Een gemeenteambtenaar zegt in een gesprek dat Scheidema de 40 meter kade voor het pannenkoekenschip maar als een witte vlek in zijn gepachte haven moet zien. Een stukje waar niets valt te verdienen. De ambtenaar zegt dat Scheidema voor gederfde inkomsten wordt gecompenseerd door de aanleg van nieuwe steigers en stroompalen.
Dat hem ‘zomaar’ 40 meter kade wordt afgepakt, gaat er bij Scheidema niet in. Behalve dat hij de komende vijfentwintig jaar (tot zijn pensioen) maximaal 162.000 euro aan inkomsten misloopt, komt groot onderhoud aan de haven, volgens het contract, compleet voor rekening van de gemeente.
In een gesprek met de gemeente wordt (in de beleving van Scheidema) afgesproken dat hij, zolang het pannenkoekenschip in de Slochter haven ligt, maandelijks 300 euro (excl. btw) compensatie krijgt.
Als de afspraak niet schriftelijk wordt bevestigd, trekt Scheidema bij de gemeente aan de bel. In plaats van de ‘vaste’ ambtenaar, blijkt de gemeente een ZZP’er te hebben ingehuurd. Die vraagt Scheidema of hij er mee in kan stemmen dat zijn bureau de planschade berekent. ,,Maar dat is toch geregeld?’’ De gemeente houdt vol dat ‘eventuele’ schade moet worden berekend, voordat er ‘kán’ kan worden over gegaan tot compensatie.
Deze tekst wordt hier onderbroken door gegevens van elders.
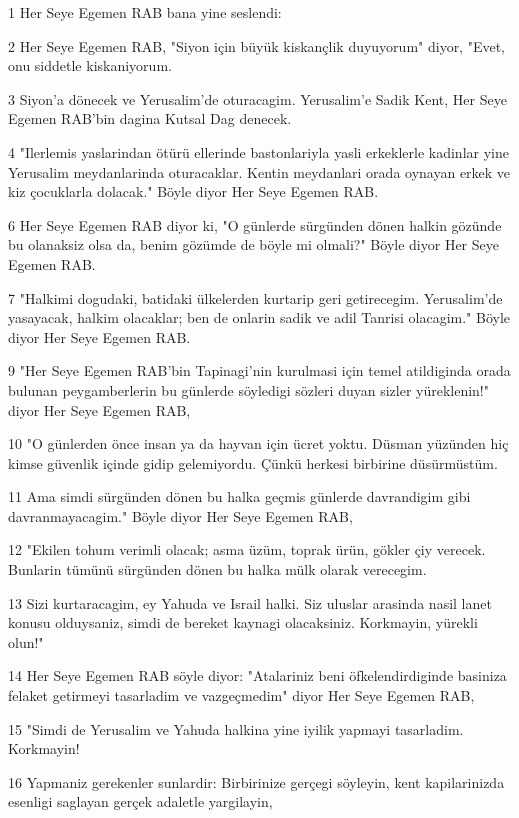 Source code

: \par 1 Her Seye Egemen RAB bana yine seslendi:
\par 2 Her Seye Egemen RAB, "Siyon için büyük kiskançlik duyuyorum" diyor, "Evet, onu siddetle kiskaniyorum.
\par 3 Siyon'a dönecek ve Yerusalim'de oturacagim. Yerusalim'e Sadik Kent, Her Seye Egemen RAB'bin dagina Kutsal Dag denecek.
\par 4 "Ilerlemis yaslarindan ötürü ellerinde bastonlariyla yasli erkeklerle kadinlar yine Yerusalim meydanlarinda oturacaklar. Kentin meydanlari orada oynayan erkek ve kiz çocuklarla dolacak." Böyle diyor Her Seye Egemen RAB.
\par 6 Her Seye Egemen RAB diyor ki, "O günlerde sürgünden dönen halkin gözünde bu olanaksiz olsa da, benim gözümde de böyle mi olmali?" Böyle diyor Her Seye Egemen RAB.
\par 7 "Halkimi dogudaki, batidaki ülkelerden kurtarip geri getirecegim. Yerusalim'de yasayacak, halkim olacaklar; ben de onlarin sadik ve adil Tanrisi olacagim." Böyle diyor Her Seye Egemen RAB.
\par 9 "Her Seye Egemen RAB'bin Tapinagi'nin kurulmasi için temel atildiginda orada bulunan peygamberlerin bu günlerde söyledigi sözleri duyan sizler yüreklenin!" diyor Her Seye Egemen RAB,
\par 10 "O günlerden önce insan ya da hayvan için ücret yoktu. Düsman yüzünden hiç kimse güvenlik içinde gidip gelemiyordu. Çünkü herkesi birbirine düsürmüstüm.
\par 11 Ama simdi sürgünden dönen bu halka geçmis günlerde davrandigim gibi davranmayacagim." Böyle diyor Her Seye Egemen RAB,
\par 12 "Ekilen tohum verimli olacak; asma üzüm, toprak ürün, gökler çiy verecek. Bunlarin tümünü sürgünden dönen bu halka mülk olarak verecegim.
\par 13 Sizi kurtaracagim, ey Yahuda ve Israil halki. Siz uluslar arasinda nasil lanet konusu olduysaniz, simdi de bereket kaynagi olacaksiniz. Korkmayin, yürekli olun!"
\par 14 Her Seye Egemen RAB söyle diyor: "Atalariniz beni öfkelendirdiginde basiniza felaket getirmeyi tasarladim ve vazgeçmedim" diyor Her Seye Egemen RAB,
\par 15 "Simdi de Yerusalim ve Yahuda halkina yine iyilik yapmayi tasarladim. Korkmayin!
\par 16 Yapmaniz gerekenler sunlardir: Birbirinize gerçegi söyleyin, kent kapilarinizda esenligi saglayan gerçek adaletle yargilayin,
Midden-Groningen ontkent in een brief dat er sprake is van een overeenkomst. ,,U heeft een bedrag van 300 euro per maand genoemd. Dat wij dit tijdens het gesprek niet als onredelijk hebben afgedaan, betekent niet dat er overeenstemming is over het bedrag of de hoogte van een eventuele compensatie.’’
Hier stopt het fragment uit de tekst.